The pagoda in the southeast section of Kew Gardens in southwest London stands 50 metres tall and it takes 253 steps to climb it from bottom to top. (Twenty more and it would have represented the famous John Buchan thriller x 7.) It was completed in 1762, the work of Sir William Chambers, who was commissioned for the work by Princess Augusta, whose son would later become King George III (1738-1820). Chambers had been the first prominent European architect to go to China, this inspiring his oriental flourishes on this structure at Kew, and he taught the young George the theory of design. George III made hundreds of drawings as well as in 1766 making Chambers officially the Architect to the King.

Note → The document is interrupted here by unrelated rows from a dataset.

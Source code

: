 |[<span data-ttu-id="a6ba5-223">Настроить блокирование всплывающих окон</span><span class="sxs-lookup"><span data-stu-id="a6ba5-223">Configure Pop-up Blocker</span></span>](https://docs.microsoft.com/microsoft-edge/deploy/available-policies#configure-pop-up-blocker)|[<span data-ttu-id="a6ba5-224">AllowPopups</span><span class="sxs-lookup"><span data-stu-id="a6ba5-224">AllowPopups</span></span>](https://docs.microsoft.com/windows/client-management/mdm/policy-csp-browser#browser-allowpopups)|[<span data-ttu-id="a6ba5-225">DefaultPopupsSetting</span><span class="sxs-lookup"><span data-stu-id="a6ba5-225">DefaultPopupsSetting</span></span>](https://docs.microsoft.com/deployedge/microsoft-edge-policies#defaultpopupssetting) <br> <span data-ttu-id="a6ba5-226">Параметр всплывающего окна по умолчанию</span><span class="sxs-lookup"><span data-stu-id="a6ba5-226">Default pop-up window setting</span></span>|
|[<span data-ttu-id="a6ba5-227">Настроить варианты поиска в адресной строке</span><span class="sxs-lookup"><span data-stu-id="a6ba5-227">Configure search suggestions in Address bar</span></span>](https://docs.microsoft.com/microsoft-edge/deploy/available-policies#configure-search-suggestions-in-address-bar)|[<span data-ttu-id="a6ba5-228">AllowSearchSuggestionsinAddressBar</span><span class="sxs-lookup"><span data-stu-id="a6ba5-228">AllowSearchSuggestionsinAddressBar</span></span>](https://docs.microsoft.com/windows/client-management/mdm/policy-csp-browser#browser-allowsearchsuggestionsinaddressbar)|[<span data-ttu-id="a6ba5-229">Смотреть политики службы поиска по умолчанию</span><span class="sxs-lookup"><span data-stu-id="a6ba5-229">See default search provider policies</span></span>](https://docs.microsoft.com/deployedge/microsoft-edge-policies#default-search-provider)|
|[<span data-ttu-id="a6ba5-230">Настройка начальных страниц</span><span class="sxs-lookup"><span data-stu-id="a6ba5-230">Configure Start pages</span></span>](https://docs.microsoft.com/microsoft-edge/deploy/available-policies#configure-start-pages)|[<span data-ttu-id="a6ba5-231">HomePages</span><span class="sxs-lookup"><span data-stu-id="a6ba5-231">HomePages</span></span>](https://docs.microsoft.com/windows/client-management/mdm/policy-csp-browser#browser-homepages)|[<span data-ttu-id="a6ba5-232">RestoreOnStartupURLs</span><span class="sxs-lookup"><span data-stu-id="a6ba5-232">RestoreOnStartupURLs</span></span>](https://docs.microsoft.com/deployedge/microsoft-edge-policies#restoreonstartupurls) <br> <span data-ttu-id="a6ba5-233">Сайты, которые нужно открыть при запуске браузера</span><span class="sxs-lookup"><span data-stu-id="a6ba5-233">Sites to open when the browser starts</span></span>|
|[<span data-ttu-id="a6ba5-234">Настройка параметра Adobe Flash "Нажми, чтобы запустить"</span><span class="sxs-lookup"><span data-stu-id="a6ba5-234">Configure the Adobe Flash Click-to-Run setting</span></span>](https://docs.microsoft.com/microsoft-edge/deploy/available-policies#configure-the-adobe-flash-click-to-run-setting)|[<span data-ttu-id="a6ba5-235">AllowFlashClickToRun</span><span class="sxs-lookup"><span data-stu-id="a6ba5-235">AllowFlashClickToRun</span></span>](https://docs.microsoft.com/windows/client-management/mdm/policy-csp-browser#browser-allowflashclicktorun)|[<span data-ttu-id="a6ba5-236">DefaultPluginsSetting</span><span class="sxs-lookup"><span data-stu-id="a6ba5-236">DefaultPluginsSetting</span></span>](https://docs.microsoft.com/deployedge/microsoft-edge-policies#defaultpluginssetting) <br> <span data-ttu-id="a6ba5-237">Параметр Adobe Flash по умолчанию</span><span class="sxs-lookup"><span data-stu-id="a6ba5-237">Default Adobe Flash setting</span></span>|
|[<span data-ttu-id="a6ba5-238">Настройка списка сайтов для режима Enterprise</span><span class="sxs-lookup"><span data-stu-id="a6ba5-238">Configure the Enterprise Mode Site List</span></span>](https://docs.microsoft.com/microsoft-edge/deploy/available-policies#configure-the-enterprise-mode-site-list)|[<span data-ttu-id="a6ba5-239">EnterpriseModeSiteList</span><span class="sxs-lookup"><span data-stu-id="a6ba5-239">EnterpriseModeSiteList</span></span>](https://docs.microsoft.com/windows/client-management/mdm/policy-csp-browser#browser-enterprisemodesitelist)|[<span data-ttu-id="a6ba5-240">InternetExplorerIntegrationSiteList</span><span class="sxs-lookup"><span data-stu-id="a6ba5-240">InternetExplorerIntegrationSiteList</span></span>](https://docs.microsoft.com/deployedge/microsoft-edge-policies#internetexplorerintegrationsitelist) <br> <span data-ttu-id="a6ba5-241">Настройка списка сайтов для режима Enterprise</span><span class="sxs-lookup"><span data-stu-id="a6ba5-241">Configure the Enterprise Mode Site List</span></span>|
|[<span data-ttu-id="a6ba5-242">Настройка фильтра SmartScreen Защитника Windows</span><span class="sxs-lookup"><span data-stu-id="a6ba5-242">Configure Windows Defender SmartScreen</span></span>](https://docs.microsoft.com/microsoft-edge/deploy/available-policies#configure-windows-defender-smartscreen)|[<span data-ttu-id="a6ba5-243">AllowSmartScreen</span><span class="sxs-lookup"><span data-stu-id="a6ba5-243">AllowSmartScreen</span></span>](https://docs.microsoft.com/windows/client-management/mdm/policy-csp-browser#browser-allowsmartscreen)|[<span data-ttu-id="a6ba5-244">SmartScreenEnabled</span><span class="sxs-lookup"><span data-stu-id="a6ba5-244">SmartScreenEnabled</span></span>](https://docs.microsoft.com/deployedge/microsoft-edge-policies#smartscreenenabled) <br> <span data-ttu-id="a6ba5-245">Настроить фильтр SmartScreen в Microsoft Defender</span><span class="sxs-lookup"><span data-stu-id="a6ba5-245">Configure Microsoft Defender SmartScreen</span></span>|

The original 80 dragons which adorned the external roof of each storey of the building were made of wood and painted in gold, but the inevitable wear and tear caused by the British weather eventually caused them to rot and they were removed as long ago as 1784. After well over two centuries of pretty much nothing being done about this, a major renovation programme was launched, mostly thanks to the generosity of donors organised by the Historic Royal Palaces, into this aspect of the pagoda and as recently as last year 80 dragons were restored to the property – and quite magnificent they are, too. Put another way, since it was first built there has surely never been a better time to make a visit to see this.
Of course, once you have climbed all those stairs there is a marvellous panorama of London to be enjoyed from the top – as you can see from the photo on the home page. These include views out over the rest of the gardens, in this instance the Temperate House (which I have blogged about previously) being shown in the near distance. I’d suggest you should try to plan a trip there before the dragons might deteriorate again.